Brandon, is that you?

ozymandias42
13 years ago

Seconding the “what is an alpha?” question. Is my acquaintance who tends bar, has multiple black belts and is a proponent of “being an asshole” to women an alpha, if he also spends his Friday nights creating My Little Pony modules for World of Darkness? Is the overweight nerdy dude who spends too much time on the Net an alpha if he’s had threesomes with models?

PosterformerlyknownasElizabeth

I mean, why would you respect a man if he married someone old, infertile and dull when he had the option of someone soft, funny and not bitter? Dumpster diving isn’t respect worthy.

If he was marrying someone who was dull as in had a rotten personality, sure, I might scratch my head at it but for the most part, it is none of my effing business if someone marries a dull person.
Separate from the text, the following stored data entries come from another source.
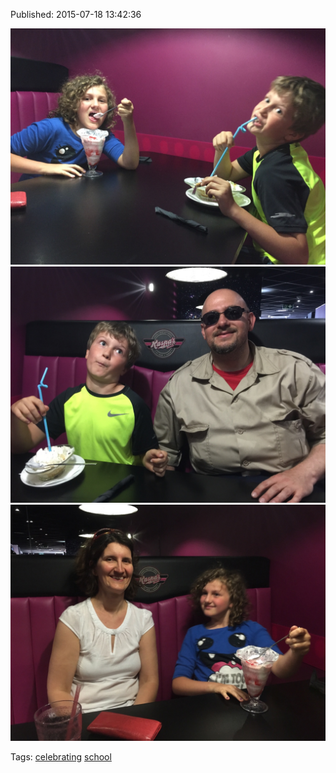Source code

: 


Published: 2015-07-18 13:42:36

![](124405874737-0.jpg)
![](124405874737-1.jpg)
![](124405874737-2.jpg)

Tags: [celebrating](tag-celebrating.md) [school](tag-school.md)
They are the one who has to live with the person-not me.
Nor is it something I “respect” if someone marries a person that is supposedly soft, funny and not bitter-because a person can be funny, soft, and not bitter at any age, not just young ‘uns.

Actually it is more likely that you will find someone who is less whiny if they are over a certain age, one thing I noticed about my sister who was what we called “high maintenance” was how utterly vacuous, boring and whiny she was despite being nice to look at at 20. Now that she is in her mid-thirties she is a lot funnier and nicer.

Molly Ren
13 years ago

Thesecond wrote, “Yoing and soft just feels so much better.”

Dude, if the age you think is “old” is 27, you don’t understand how *aging* works. Your skin is still gonna be elastic and stuff until menopause, which for most people is around 40.